Now the bits in each octet are counted. Each nibble contains the count of bits set in the original in that place. Shifting right by four bits moves the count from the higher order nibble in each place to the lower order nibble, these are added. Then we also moved the count from the lower order nibble to the higher order nible of the adjacent octet, that is masked out by the & 0x0f0f0f0f . Since each octet can have at most eight bits set, the count doesn't leave the lower order nibble of the octet.

i = i + (i >>> 8);

Now we add the counts of the pairs of adjacent octets.

i = i + (i >>> 16);

Now we add the totals of the counts in the high order two octets and the low order two.

return i & 0x3f;

Finally, all octets except the lowest order octet are masked out, since the higher order octets still contained intermediate counts.

The reason why your simple implementation might be considered bad is performance. The convoluted bit-hack uses fewer operations and no branches, so it is faster. It is, however, far easier to get wrong.
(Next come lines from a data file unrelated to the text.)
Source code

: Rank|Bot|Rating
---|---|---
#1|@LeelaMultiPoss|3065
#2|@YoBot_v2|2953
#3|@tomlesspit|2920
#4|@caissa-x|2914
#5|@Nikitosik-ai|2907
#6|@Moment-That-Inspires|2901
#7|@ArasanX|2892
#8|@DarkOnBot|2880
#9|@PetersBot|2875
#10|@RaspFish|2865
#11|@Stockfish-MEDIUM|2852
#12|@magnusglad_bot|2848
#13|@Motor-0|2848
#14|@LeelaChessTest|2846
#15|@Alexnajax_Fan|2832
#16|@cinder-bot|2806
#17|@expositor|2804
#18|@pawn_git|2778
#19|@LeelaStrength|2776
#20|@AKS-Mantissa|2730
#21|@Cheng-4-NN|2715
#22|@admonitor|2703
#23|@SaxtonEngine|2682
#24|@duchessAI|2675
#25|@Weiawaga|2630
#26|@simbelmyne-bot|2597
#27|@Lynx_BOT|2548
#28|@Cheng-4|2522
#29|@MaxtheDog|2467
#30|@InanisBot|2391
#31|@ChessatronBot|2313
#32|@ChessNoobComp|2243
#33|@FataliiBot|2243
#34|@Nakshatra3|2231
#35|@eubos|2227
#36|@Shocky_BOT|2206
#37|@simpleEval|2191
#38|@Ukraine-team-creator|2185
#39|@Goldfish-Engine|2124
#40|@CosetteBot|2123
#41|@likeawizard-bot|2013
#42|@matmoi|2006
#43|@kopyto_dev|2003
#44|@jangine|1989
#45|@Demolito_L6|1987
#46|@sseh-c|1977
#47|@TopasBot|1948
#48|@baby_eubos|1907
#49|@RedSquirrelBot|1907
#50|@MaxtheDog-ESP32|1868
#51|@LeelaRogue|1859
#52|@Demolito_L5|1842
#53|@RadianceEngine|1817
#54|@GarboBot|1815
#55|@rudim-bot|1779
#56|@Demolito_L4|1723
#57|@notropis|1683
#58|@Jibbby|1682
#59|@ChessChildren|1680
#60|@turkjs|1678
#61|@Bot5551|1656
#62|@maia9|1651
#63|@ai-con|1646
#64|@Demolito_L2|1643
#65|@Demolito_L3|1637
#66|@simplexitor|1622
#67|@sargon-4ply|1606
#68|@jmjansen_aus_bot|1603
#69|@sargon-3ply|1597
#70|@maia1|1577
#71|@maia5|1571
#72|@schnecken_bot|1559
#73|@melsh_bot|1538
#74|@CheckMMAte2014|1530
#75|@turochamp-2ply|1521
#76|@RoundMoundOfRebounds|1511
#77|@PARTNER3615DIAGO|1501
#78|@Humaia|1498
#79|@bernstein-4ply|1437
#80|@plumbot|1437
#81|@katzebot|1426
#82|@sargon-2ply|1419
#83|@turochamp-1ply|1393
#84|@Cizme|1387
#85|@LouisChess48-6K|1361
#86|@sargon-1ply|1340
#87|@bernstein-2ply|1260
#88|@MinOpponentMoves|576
Another neat way to count the set bits in an int (or long ) is

public static int bitCount(int n) {
    int count = 0;
    while(n != 0) {
        ++count;
        n = n & (n-1);
    }
    return count;
}

That works because n = n & (n-1) clears the last set bit in n and leaves everything else untouched. If the bit pattern of n ends with

...100...0

the bit pattern of n-1 is

...011...1

and the bits before the last 1-bit in n are the same. In Java, that is guaranteed to work also for negative numbers because integer overflow has wrap-around semantics, so if n = Integer.MIN_VALUE , the bit pattern is 100...0 and n - 1 becomes Integer.MAX_VALUE with the bit pattern 011...1 .

Answer 2

the cool method only works since the computer has a finite range of values for int. it won't work (and so other cool bits algorithms) so easily for infinite range (like BigInteger) since you need to know all of the needed masks before the calculation .

in any case , you can read how it works via : http://graphics.stanford.edu/~seander/bithacks.html#CountBitsSetParallel

it's at the bottom of this chapter.